21st Century Classical Greek -- analyzing verbs

Section 5.3 has some other interesting grammar. 

ἐλῄζοντο δὲ καὶ κατ᾽ ἤπειρον ἀλλήλους.καὶ μέχρι τοῦδε πολλὰ τῆς Ἑλλάδος τῷ παλαιῷ τρόπῳ νέμεται περί τε Λοκροὺς τοὺς Ὀζόλας καὶ Αἰτωλοὺς καὶ Ἀκαρνᾶνας καὶ τὴν ταύτῃ ἤπειρον. τό τε σιδηροφορεῖσθαι τούτοις τοῖς ἠπειρώταις ἀπὸ τῆς παλαιᾶς λῃστείας ἐμμεμένηκεν:

Learn mekhri.

Sidiroforeisthai is a base voice (non-deliberate) progressive conceptual (habitual) i.g. It is partly nouny, “a habit of bearing arms”, as shown by the to article referring to it. Doing this among mainlanders was a relic of ancient piracy.

You might know the term sidereal as having to do with the stars. In Greek, using sidiro- in terms of weapons implies iron weapons, in what some scholars would claim is the Bronze Age. That’s based on outdated information.

About the time the Indo-Europeans started to form in Anatolia, people there were picking up meteoric iron and using it for things like personal ornaments. That’s the source of sidero- in this word.

At the same time, the copper ore they were digging and refining was mixed with iron, tin, and arsenic. Smelting it to get the copper naturally produced both tin and arsenic bronze. Part of the refuse was iron “bloom”. Ruth Russo proposes that this was used for small implements and weapons, such as iron arrowheads, and that’s how references to iron got into the Iliad. But the Iliad is a narrative with its origins in the 1100s BCE. Archaeology shows that smelted iron was already in use by 2000 BCE and that carbon steel turns up in the 1800s BCE. So the oral narrative behind the Iliad owes part of its origin to a time when both bronze and steel were in use.

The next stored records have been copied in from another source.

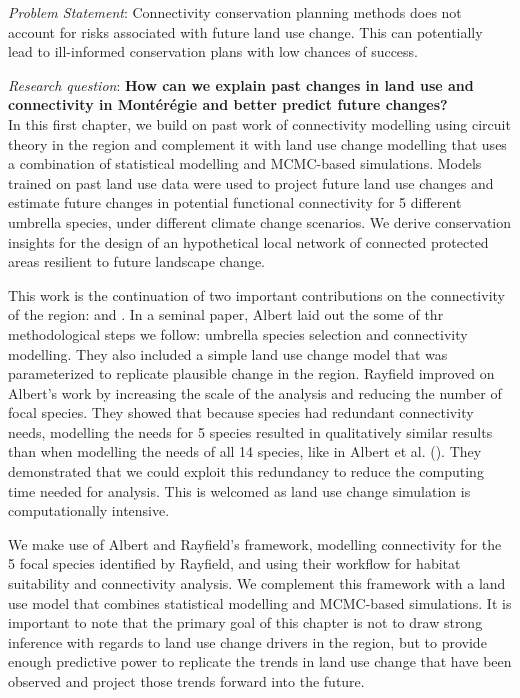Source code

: \textit{Problem Statement}: Connectivity conservation planning methods does not account for risks associated with future land use change. This can potentially lead to ill-informed conservation plans with low chances of success.

\textit{Research question}: \textbf{How can we explain past changes in land use and connectivity in Montérégie and better predict future changes?}\\

In this first chapter, we build on past work of connectivity modelling using circuit theory in the region and complement it with land use change modelling that uses a combination of statistical modelling and MCMC-based simulations. Models trained on past land use data were used to project future land use changes and estimate future changes in potential functional connectivity for 5 different umbrella species, under different climate change scenarios. We derive conservation insights for the design of an hypothetical local network of connected protected areas resilient to future landscape change.

This work is the continuation of two important contributions on the connectivity of the region: \cite{albert_applying_2017} and \citep{rayfield_priorisation_2018}. In a seminal paper, Albert laid out the some of thr methodological steps we follow: umbrella species selection and connectivity modelling. They also included a simple land use change model that was parameterized to replicate plausible change in the region. Rayfield improved on Albert’s work by increasing the scale of the analysis and reducing the number of focal species. They showed that because species had redundant connectivity needs, modelling the needs for 5 species resulted in qualitatively similar results than when modelling the needs of all 14 species, like in Albert et al. (\citeyear{albert_applying_2017}). They demonstrated that we could exploit this redundancy to reduce the computing time needed for analysis. This is welcomed as land use change simulation is computationally intensive.

We make use of Albert and Rayfield’s framework, modelling connectivity for the 5 focal species identified by Rayfield, and using their workflow for habitat suitability and connectivity analysis. We complement this framework with a land use model that combines statistical modelling and MCMC-based simulations. It is important to note that the primary goal of this chapter is not to draw strong inference with regards to land use change drivers in the region, but to provide enough predictive power to replicate the trends in land use change that have been observed and project those trends forward into the future.

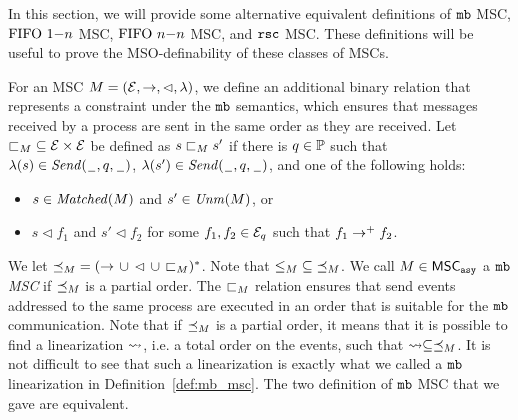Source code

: In this section, we will provide some alternative equivalent definitions of $\mathtt{mb}$ MSC, $\text{FIFO } 1\mathsf{-}n$ MSC, $\text{FIFO } n\mathsf{-}n$ MSC, and $\mathtt{rsc}$ MSC. These definitions will be useful to prove the MSO-definability of these classes of MSCs.

\begin{definition} \label{def:n_one_alt}
	For an MSC $M = (\mathcal{E},\to,\lhd,\lambda)$, we define
	an additional binary relation that represents a constraint
	under the $\mathtt{mb}$ semantics, which ensures that messages received by a process are sent in the same order as they are received.
	Let ${\sqsubset}_M \subseteq \mathcal{E} \times \mathcal{E}$
	be defined as $s \sqsubset_M s'$ if there is $q \in \mathbb{P}$
	such that $\lambda(s) \in {\mathit{Send}(\hspace{0.1em}\underline{\hspace{0.5em}}\hspace{0.1em},q,\hspace{0.1em}\underline{\hspace{0.5em}}\hspace{0.1em})}$,
	$\lambda(s') \in {\mathit{Send}(\hspace{0.1em}\underline{\hspace{0.5em}}\hspace{0.1em},q,\hspace{0.1em}\underline{\hspace{0.5em}}\hspace{0.1em})}$, and one of the following holds:
	\begin{itemize}\itemsep=0.5ex
		\item $s \in \mathit{Matched}(M)$ and $s' \in \mathit{Unm}(M)$, or
		\item $s \lhd f_1$ and $s' \lhd f_2$ for some $f_1,f_2 \in \mathcal{E}_q$ such that $f_1 \to^+ f_2$.
	\end{itemize}
	
	We let ${\preceq_M} = ({\to} \,\cup\, {\lhd} \,\cup\, {\sqsubset_M})^\ast$.
	Note that ${\le_M} \subseteq {\preceq_M}$.
	We call $M \in \mathsf{MSC}_{\mathtt{asy}}$ a \emph{$\mathtt{mb}$ MSC}
	if ${\preceq_M}$ is a partial order. The ${\sqsubset}_M$ relation ensures that send events addressed to the same process are executed in an order that is suitable for the $\mathtt{mb}$ communication. Note that if ${\preceq_M}$ is a partial order, it means that it is possible to find a linearization $\rightsquigarrow$, i.e. a total order on the events, such that $\rightsquigarrow \subseteq \preceq_M$. It is not difficult to see that such a linearization is exactly what we called a $\mathtt{mb}$ linearization in Definition~\ref{def:mb_msc}. The two definition of $\mathtt{mb}$ MSC that we gave are equivalent.
\end{definition}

Finally, let’s look at emmemeniken. All the word tool entries come from the perfective; it’s deliberate, it’s definite, but is it eventive or conceptual?

If I hold that sidiroforeisthai is its antecedent, then it has to be conceptual, which is singular.

If I hold that toutois tois ipeirotais is its antecedent, then it can be eventive, which is plural. But with the -ois case, emmeniken means be true “to X” and we are not talking about being true to the mainlanders, we are talking about being true to a custom.

That’s why you have to study the whole lexicon entry – so as not to miss details like this.